Few people, if anyone, track voting data in North Carolina more closely than Michael Bitzer. The Catawba College political scientist posts near daily upates on his Old North State Politics blog, crunching the latest numbers from elections officials across the state. And Bitzer's steady stream of tweets make something very clear: 2020 is shaping up to be very different from previous presidential election years.
"It would be a new day in North Carolina voting," Bitzer said.
If current numbers hold, he said the Tar Heel state could see well over a million absentee-by-mail votes this fall. In 2016, the total number of accepted absentee-by-mail votes was just under 200,000.
Absentee-by-mail ballot requests are already more than 10 times ahead of where they were at this time four years ago. Interest in voting by mail is way up this year due largely to the pandemic and voter fears of contracting COVID-19 at crowded polling places.
That's why Alamance County voter Berkeley Bryant said deciding to vote absentee-by-mail this year was a "no-brainer."
"I didn't feel comfortable going in person," she explained. "I was concerned about my health, concerned about the health of my family and friends that I'm still being around."
But the 26-year-old social media specialist at N.C. State University's College of Natural Resources said she does worry North Carolina won't be able to handle this year's tsunami of absentee-by-mail ballots.
Baseless claims of absentee voter fraud from the White House and cost-cutting measures proposed by Postmaster General — and Trump appointee — Louis Dejoy have stoked fears of undue delays in the timely delivery of absentee ballots.
Dejoy has now said he'll postpone those measures until after Election Day — a statement that came just as state attorneys general, including North Carolina A.G. Josh Stein, have filed lawsuits to block the moves.
However, state and local elections officials do not sound too alarmed at the prospects of the higher-than-normal volume of absentee-by-mail ballots.
At the Union County Board of Elections, absentee ballot coordinator Candace Lopez said they're expecting to see as many as 20,000 absentee-by-mail ballots cast this fall, around four times the number seen in 2016.
But Lopez sounded like she's taking it all in stride, noting they've already doubled the number of staff assigned to processing absentee requests.
"We'll also have a team of individuals that will stuff our packets, which includes the instructions from the state and a 'I voted early' sticker," she added, "because everybody loves those."
In Greene County, Elections Director Trey Cash said he's looking at a 50% budget increase for this election season because of more absentee ballot requests as well as extra safety measures for polling sites.
"We're adding more labels. We're adding more envelopes. We're adding sneeze guards. We're adding cleaning supplies. We're adding more poll workers," he said.
And in Durham, Elections Director Derek Bowens set up a call center because of the flood of ballot requests.
Nonetheless, the message from Bowens and elections officials across the state is simple: voters should send in their requests and their completed ballots as early as possible.
Voters can request absentee ballots by fax, email, online through the state elections board website or their county elections board site, or they can go directly to their local elections board office. County elections boards will start sending requested absentee-by-mail ballots to voters on Sept. 4.

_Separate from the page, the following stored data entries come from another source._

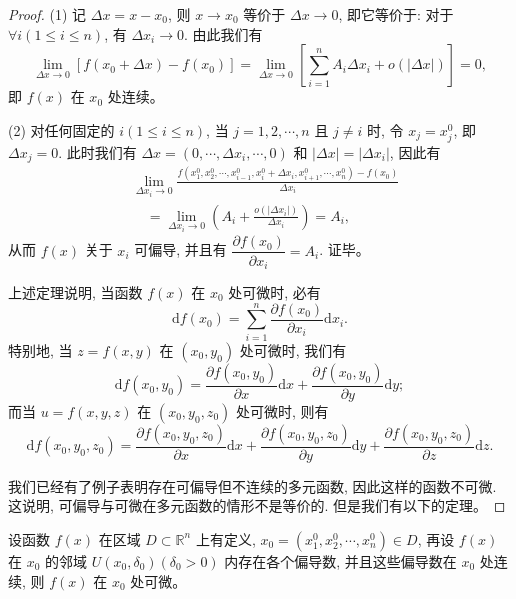 \documentclass[UTF8,12pt,a4paper,fontset=fandol]{ctexart}
\begin{document}
\begin{proof}\quad (1) 记 $\Delta x=x-x_0$, 则 $x\to x_0$ 等价于 $\Delta x\to0$, 即它等价于: 对于 $\forall i(1\leqslant i\leqslant n)$, 有 $\Delta x_i\to0$. 由此我们有
\[
  \lim_{\Delta x\to0}[f(x_0+\Delta x)-f(x_0)]
  =
  \lim_{\Delta x\to0}\left[\sum_{i=1}^n A_i\Delta x_i+o(|\Delta x|)\right]=0,
\]
即 $f(x)$ 在 $x_0$ 处连续。

(2) 对任何固定的 $i(1\leqslant i\leqslant n)$, 当 $j=1,2,\cdots,n$ 且 $j\ne i$ 时, 令 $x_j=x_j^0$, 即 $\Delta x_j=0$. 此时我们有 $\Delta x=(0,\cdots,\Delta x_i,\cdots,0)$ 和 $|\Delta x|=|\Delta x_i|$, 因此有
\[
\begin{aligned}
&\lim_{\Delta x_i\to0}
  \frac{f(x_1^0,x_2^0,\cdots,x_{i-1}^0,x_i^0+\Delta x_i,x_{i+1}^0,\cdots,x_n^0)-f(x_0)}{\Delta x_i}\\
&\quad =
  \lim_{\Delta x_i\to0}\left(A_i+\frac{o(|\Delta x_i|)}{\Delta x_i}\right)=A_i,
\end{aligned}
\]
从而 $f(x)$ 关于 $x_i$ 可偏导, 并且有 $\dfrac{\partial f(x_0)}{\partial x_i}=A_i$. 证毕。

上述定理说明, 当函数 $f(x)$ 在 $x_0$ 处可微时, 必有
\[
  \mathrm df(x_0)=\sum_{i=1}^n\frac{\partial f(x_0)}{\partial x_i}\mathrm dx_i.
\]
特别地, 当 $z=f(x,y)$ 在 $(x_0,y_0)$ 处可微时, 我们有
\[
  \mathrm df(x_0,y_0)=\frac{\partial f(x_0,y_0)}{\partial x}\mathrm dx+
  \frac{\partial f(x_0,y_0)}{\partial y}\mathrm dy;
\]
而当 $u=f(x,y,z)$ 在 $(x_0,y_0,z_0)$ 处可微时, 则有
\[
  \mathrm df(x_0,y_0,z_0)=
  \frac{\partial f(x_0,y_0,z_0)}{\partial x}\mathrm dx+
  \frac{\partial f(x_0,y_0,z_0)}{\partial y}\mathrm dy+
  \frac{\partial f(x_0,y_0,z_0)}{\partial z}\mathrm dz.
\]

我们已经有了例子表明存在可偏导但不连续的多元函数, 因此这样的函数不可微. 这说明, 可偏导与可微在多元函数的情形不是等价的. 但是我们有以下的定理。

\end{proof}
\begin{theorem}\label{course-theorem-14-1-2}\quad 设函数 $f(x)$ 在区域 $D\subset\mathbb R^n$ 上有定义, $x_0=(x_1^0,x_2^0,\cdots,x_n^0)\in D$, 再设 $f(x)$ 在 $x_0$ 的邻域 $U(x_0,\delta_0)(\delta_0>0)$ 内存在各个偏导数, 并且这些偏导数在 $x_0$ 处连续, 则 $f(x)$ 在 $x_0$ 处可微。

\end{theorem}
\end{document}
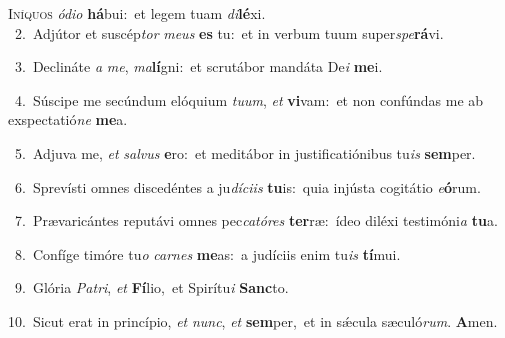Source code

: \lettrine{\initial\textcolor{\initialcolor}{I}}{níquos} \textit{ó}\-\textit{di}\textit{o} \textbf{há}\-bui:~\star et legem tuam \textit{di}\-\textbf{lé}xi.\\
{\numbfont\textcolor{\numbcolor}{~2.}}~Adjútor et suscép\textit{tor} \textit{me}\-\textit{us} \textbf{es} tu:~\star et in verbum tuum super\-\textit{spe}\-\textbf{rá}vi.\par
{\numbfont\textcolor{\numbcolor}{~3.}}~Declináte \textit{a} \textit{me}\-, \textit{ma}\-\textbf{lí}gni:~\star et scrutábor mandáta De\textit{i} \textbf{me}\-i.\par
{\numbfont\textcolor{\numbcolor}{~4.}}~Súscipe me secúndum elóquium \textit{tu}\-\textit{um}, \textit{et} \textbf{vi}\-vam:~\star et non confúndas me ab exspectatió\textit{ne} \textbf{me}\-a.\par
{\numbfont\textcolor{\numbcolor}{~5.}}~Adjuva me, \textit{et} \textit{sal}\-\textit{vus} \textbf{e}\-ro:~\star et meditábor in justificatiónibus tu\textit{is} \textbf{sem}\-per.\par
{\numbfont\textcolor{\numbcolor}{~6.}}~Sprevísti omnes discedéntes a ju\-\textit{dí}\-\textit{ci}\textit{is} \textbf{tu}\-is:~\star quia injústa cogitátio \textit{e}\-\textbf{ó}rum.\par
{\numbfont\textcolor{\numbcolor}{~7.}}~Prævaricántes reputávi omnes pec\-\textit{ca}\-\textit{tó}\textit{res} \textbf{ter}\-ræ:~\star ídeo diléxi testimóni\textit{a} \textbf{tu}\-a.\par
{\numbfont\textcolor{\numbcolor}{~8.}}~Confíge timóre tu\textit{o} \textit{car}\-\textit{nes} \textbf{me}\-as:~\star a judíciis enim tu\textit{is} \textbf{tí}\-mui.\par
{\numbfont\textcolor{\numbcolor}{~9.}}~Glória \textit{Pa}\-\textit{tri}, \textit{et} \textbf{Fí}\-lio,~\star et Spirítu\textit{i} \textbf{Sanc}\-to.\par
{\numbfont\textcolor{\numbcolor}{10.}}~Sicut erat in princípio, \textit{et} \textit{nunc}\-, \textit{et} \textbf{sem}\-per,~\star et in sǽcula sæculó\-\textit{rum}\-. \textbf{A}\-men.\par
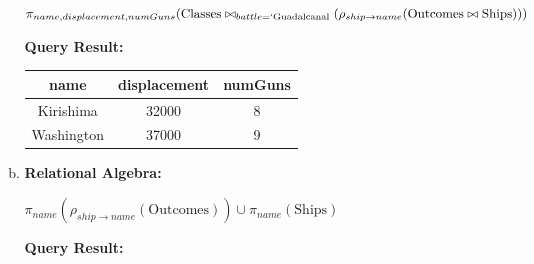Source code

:\documentclass[12pt]{article}
\begin{document}
\begin{enumerate}
\begin{enumerate}[a)]
        \bigskip

        $\pi_{name,displacement,numGuns}(\text{Classes} \bowtie_{battle=`\text{Guadalcanal}} (\rho_{ship \to name} (\text{Outcomes} \bowtie \text{Ships})))$

        \bigskip

        \textbf{Query Result:}

        \bigskip

        \begin{tabular}{|c|c|c|}
            \hline
            name    &   displacement    &   numGuns\\
            \hline
            Kirishima   &   32000   &   8\\
            \hline
            Washington   &   37000   &   9\\
            \hline
        \end{tabular}

        \bigskip

        \item

        \textbf{Relational Algebra:}

        \bigskip

        $\pi_{name}(\rho_{ship \to name}(\text{Outcomes})) \cup \pi_{name}(\text{Ships})$

        \bigskip

        \textbf{Query Result:}

        \bigskip


\end{enumerate}
\end{enumerate}
\end{document}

For the first time this year, voters will be able to track their completed absentee ballots through a bar-coded, electronic system.
In an interview with WUNC, North Carolina State Board of Elections Executive Director Karen Brinson Bell also urged voters to get their requests and completed ballots in as soon as possible and said the absentee-by-mail ballot packets going out to voters will include instructions that Oct. 27 is the absolute last day voters should mail in completed absentee ballots.
"To get a proper postmark and to get it back to us in time," Brinson Bell she explained further.
Under state law, to be counted, absentee-by-mail ballots must be post-marked by Election Day, which this year is Nov. 3, and received no later than the following Friday, Nov. 6.
Of course, voters are not required to use the postal service to send back their absentee-by-mail ballots. They may drop the completed ballots off in person at their county board of elections office or at a one-stop early voting site. They may also send the ballots back using courier services like FedEx or UPS.
But for some voters, like 46-year-old Gennell Curry, the act of casting a ballot in person is sacred.
The Granville County resident and paralegal was raised by her grandparents who gave her first-hand accounts of the struggle for civil rights and said she hasn't missed a chance to vote in person since she was 18.
"This is my way of saying 'thank you' — is actually going to the polls and actually exercising that right to vote, not just me but my children and, you know, and my children's children," she said.
As for fears of the coronavirus, Curry noted she goes to the grocery store and stays safe by wearing a mask and maintaining proper social distance and said she'll do the same when she goes to the polls this fall.